Excerpts from a dataset:
[Start of Attachment]

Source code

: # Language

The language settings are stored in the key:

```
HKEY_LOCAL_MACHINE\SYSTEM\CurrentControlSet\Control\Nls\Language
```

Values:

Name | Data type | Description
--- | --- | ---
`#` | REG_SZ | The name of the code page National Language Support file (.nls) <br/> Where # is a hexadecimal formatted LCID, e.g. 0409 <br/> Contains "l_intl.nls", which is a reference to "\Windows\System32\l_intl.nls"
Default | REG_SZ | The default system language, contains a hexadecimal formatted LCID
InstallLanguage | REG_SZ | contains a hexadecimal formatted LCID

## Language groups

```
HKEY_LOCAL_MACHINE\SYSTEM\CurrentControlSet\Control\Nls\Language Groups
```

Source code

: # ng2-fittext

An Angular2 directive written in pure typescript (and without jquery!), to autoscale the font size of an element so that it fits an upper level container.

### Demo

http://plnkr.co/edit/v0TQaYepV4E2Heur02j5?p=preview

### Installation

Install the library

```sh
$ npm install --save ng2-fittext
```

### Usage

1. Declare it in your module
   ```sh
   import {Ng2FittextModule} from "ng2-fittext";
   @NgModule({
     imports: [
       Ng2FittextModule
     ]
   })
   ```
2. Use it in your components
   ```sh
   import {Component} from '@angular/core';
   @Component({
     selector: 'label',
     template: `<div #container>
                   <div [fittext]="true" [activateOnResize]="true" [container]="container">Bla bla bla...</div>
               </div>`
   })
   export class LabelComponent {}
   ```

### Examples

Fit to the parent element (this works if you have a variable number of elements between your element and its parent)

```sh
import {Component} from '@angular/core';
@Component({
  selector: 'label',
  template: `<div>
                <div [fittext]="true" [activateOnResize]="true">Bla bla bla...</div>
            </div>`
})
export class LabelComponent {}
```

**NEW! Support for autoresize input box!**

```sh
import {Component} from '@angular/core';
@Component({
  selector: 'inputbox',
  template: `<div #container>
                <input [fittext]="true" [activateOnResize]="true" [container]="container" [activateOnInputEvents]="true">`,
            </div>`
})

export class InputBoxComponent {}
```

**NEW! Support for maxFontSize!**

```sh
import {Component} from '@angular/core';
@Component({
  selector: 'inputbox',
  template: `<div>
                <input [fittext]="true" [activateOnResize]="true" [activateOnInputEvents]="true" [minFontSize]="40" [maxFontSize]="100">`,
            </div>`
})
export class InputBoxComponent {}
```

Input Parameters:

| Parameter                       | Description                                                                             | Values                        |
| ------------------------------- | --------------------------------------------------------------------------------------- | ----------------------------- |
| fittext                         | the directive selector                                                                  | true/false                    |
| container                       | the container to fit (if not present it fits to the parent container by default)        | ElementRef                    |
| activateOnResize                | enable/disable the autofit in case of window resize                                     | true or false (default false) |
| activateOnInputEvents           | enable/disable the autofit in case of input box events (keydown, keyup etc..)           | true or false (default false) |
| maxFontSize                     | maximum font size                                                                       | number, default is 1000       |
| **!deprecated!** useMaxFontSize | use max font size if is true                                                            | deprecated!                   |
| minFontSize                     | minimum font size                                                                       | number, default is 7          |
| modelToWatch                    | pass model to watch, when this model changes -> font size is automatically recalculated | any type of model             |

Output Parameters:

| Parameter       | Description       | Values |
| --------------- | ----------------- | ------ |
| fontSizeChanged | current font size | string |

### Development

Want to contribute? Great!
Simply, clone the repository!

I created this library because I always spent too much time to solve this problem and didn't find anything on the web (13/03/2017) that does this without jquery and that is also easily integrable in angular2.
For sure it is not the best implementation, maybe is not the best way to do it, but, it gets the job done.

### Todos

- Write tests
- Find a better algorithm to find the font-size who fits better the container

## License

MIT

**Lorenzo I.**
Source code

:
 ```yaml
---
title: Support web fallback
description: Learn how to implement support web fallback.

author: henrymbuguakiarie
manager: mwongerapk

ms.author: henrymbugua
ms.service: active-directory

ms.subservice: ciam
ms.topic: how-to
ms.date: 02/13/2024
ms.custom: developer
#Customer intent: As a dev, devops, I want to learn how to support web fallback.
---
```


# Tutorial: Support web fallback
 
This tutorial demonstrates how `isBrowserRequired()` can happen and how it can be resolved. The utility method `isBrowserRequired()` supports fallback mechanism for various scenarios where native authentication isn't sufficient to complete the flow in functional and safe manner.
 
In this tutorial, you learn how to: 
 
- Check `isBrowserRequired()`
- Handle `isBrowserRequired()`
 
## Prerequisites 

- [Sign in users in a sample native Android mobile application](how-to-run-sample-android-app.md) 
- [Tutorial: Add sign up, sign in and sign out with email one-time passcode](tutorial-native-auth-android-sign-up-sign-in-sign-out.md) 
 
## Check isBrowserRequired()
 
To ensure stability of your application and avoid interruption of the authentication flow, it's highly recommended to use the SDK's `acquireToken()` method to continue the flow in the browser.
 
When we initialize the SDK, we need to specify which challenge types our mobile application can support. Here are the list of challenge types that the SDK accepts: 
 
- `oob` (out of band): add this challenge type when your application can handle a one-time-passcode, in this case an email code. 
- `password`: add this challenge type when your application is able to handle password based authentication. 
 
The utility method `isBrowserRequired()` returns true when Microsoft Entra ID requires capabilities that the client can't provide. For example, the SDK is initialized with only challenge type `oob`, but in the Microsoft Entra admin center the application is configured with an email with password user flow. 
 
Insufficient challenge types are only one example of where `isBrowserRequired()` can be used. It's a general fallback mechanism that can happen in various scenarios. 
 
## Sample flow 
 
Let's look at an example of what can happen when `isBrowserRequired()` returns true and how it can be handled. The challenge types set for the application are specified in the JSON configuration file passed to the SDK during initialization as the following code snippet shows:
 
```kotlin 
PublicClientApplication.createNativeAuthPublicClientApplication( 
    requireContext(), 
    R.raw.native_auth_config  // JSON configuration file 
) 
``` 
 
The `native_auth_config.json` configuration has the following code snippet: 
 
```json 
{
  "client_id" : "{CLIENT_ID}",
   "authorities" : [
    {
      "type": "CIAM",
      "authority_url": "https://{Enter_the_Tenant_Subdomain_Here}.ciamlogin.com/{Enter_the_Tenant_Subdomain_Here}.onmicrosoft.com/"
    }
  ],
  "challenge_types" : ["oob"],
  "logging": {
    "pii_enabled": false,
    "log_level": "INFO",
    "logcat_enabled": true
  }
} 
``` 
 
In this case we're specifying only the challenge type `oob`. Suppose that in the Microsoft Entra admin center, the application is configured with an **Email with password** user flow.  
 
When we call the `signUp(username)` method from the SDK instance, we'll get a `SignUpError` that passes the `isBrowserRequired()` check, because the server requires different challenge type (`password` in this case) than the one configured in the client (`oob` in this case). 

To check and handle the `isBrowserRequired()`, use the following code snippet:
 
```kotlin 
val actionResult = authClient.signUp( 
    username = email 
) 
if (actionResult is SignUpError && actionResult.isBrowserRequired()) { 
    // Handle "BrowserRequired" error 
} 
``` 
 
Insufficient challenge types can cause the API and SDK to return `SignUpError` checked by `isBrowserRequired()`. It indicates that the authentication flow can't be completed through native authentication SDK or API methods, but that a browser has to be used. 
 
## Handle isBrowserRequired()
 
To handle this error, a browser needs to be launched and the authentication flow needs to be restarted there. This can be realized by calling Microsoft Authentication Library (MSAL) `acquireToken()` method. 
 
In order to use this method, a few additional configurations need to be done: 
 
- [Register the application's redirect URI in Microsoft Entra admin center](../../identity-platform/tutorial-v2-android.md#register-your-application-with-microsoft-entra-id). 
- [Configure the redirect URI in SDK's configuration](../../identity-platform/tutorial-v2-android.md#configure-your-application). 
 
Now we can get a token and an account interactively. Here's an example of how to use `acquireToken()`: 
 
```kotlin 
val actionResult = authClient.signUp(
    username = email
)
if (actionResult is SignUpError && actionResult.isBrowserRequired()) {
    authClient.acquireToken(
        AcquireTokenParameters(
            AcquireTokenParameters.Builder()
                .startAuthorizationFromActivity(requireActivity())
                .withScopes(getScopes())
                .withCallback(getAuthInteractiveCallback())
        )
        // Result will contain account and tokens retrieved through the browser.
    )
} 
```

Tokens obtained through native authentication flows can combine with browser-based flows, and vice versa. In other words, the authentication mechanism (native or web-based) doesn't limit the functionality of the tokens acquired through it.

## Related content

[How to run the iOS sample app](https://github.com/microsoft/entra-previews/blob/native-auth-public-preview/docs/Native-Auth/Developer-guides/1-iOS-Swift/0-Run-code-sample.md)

[End of Attachment]

Find the lines that mention "export" in the entries and show them.

● Response area:
   export class LabelComponent {}
export class LabelComponent {}
export class InputBoxComponent {}
export class InputBoxComponent {}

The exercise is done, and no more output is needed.